Re: [PATCH v4] pci: Work around ASMedia ASM2824 PCIe link training failures

From: Maciej W. Rozycki
Date: Sat Sep 17 2022 - 08:04:32 EST


Hi Bjorn,

On Thu, 21 Apr 2022, Bjorn Helgaas wrote:

> Note the subject line conventions. I usually fix things like that
> silently, but it saves me time if I don't have to.

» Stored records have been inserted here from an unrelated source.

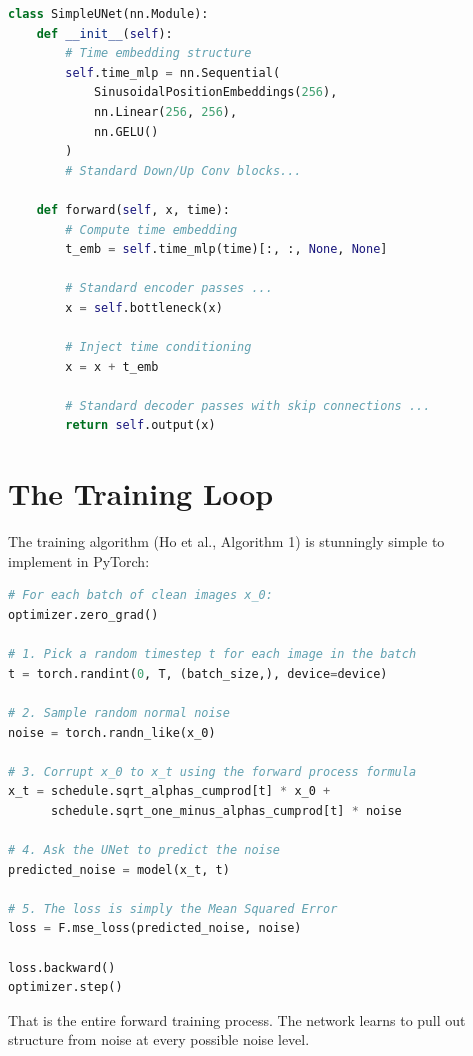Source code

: \documentclass[12pt]{article}
\begin{document}
\begin{lstlisting}[language=Python, basicstyle=\small\ttfamily, commentstyle=\color{green!60!black}]
class SimpleUNet(nn.Module):
    def __init__(self):
        # Time embedding structure
        self.time_mlp = nn.Sequential(
            SinusoidalPositionEmbeddings(256),
            nn.Linear(256, 256),
            nn.GELU()
        )
        # Standard Down/Up Conv blocks...
        
    def forward(self, x, time):
        # Compute time embedding
        t_emb = self.time_mlp(time)[:, :, None, None]
        
        # Standard encoder passes ...
        x = self.bottleneck(x)
        
        # Inject time conditioning
        x = x + t_emb
        
        # Standard decoder passes with skip connections ...
        return self.output(x)
\end{lstlisting}

\section*{The Training Loop}
The training algorithm (Ho et al., Algorithm 1) is stunningly simple to implement in PyTorch:

\begin{lstlisting}[language=Python, basicstyle=\small\ttfamily, commentstyle=\color{green!60!black}]
# For each batch of clean images x_0:
optimizer.zero_grad()

# 1. Pick a random timestep t for each image in the batch
t = torch.randint(0, T, (batch_size,), device=device)

# 2. Sample random normal noise
noise = torch.randn_like(x_0)

# 3. Corrupt x_0 to x_t using the forward process formula
x_t = schedule.sqrt_alphas_cumprod[t] * x_0 + 
      schedule.sqrt_one_minus_alphas_cumprod[t] * noise

# 4. Ask the UNet to predict the noise
predicted_noise = model(x_t, t)

# 5. The loss is simply the Mean Squared Error
loss = F.mse_loss(predicted_noise, noise)

loss.backward()
optimizer.step()
\end{lstlisting}

That is the entire forward training process. The network learns to pull out structure from noise at every possible noise level.
\end{document}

Fixed. Not sure why I missed it, I usually capitalise subsystem names
properly and check the usual convention beforehand anyway. Sorry about
it.

> > It has been observed with a downstream port of the ASMedia ASM2824 Gen 3
> > switch wired to the upstream port of the Pericom PI7C9X2G304 Gen 2
> > switch, using a Delock Riser Card PCI Express x1 > 2 x PCIe x1 device,
> > P/N 41433, wired to a SiFive HiFive Unmatched board. In this setup the
> > switches are supposed to negotiate the link speed of preferably 5.0GT/s,
> > falling back to 2.5GT/s.
>
> Have you found any reports of issues other than on the SiFive HiFive
> Unmatched? I poked around a little and didn't see any. I considered
> suggesting that this go in arch/riscv unless we see the problem
> elsewhere, but I guess it's maybe not worth that.

I haven't seen any report, but it doesn't mean nobody has triggered it.

It shouldn't matter anyway. Both devices exist in the form of an option
card each, sold under different brands, so if someone is creative enough
and has such a need, then they can use them together in any system that
has PCIe connectivity.

The ASMedia ASM2824 switch is used with the StarTech PEX8M2E2 dual M.2
M-Key adapter. Also sold under the Ableconn brand as PEXM2-130. And M.2
M-Key to PCIe slot adapters are widely available.

The Pericom PI7C9X2G304 switch is used with the Delock 41433 dual PCIe
slot adapter. Also sold under the SYBA IOCrest brand as SI-PEX60016.
They have both been withdrawn AFAICT now, so availability may vary though.

Therefore limiting the workaround to arch/riscv doesn't seem a terribly
good idea to me. You can plug these option cards into any system.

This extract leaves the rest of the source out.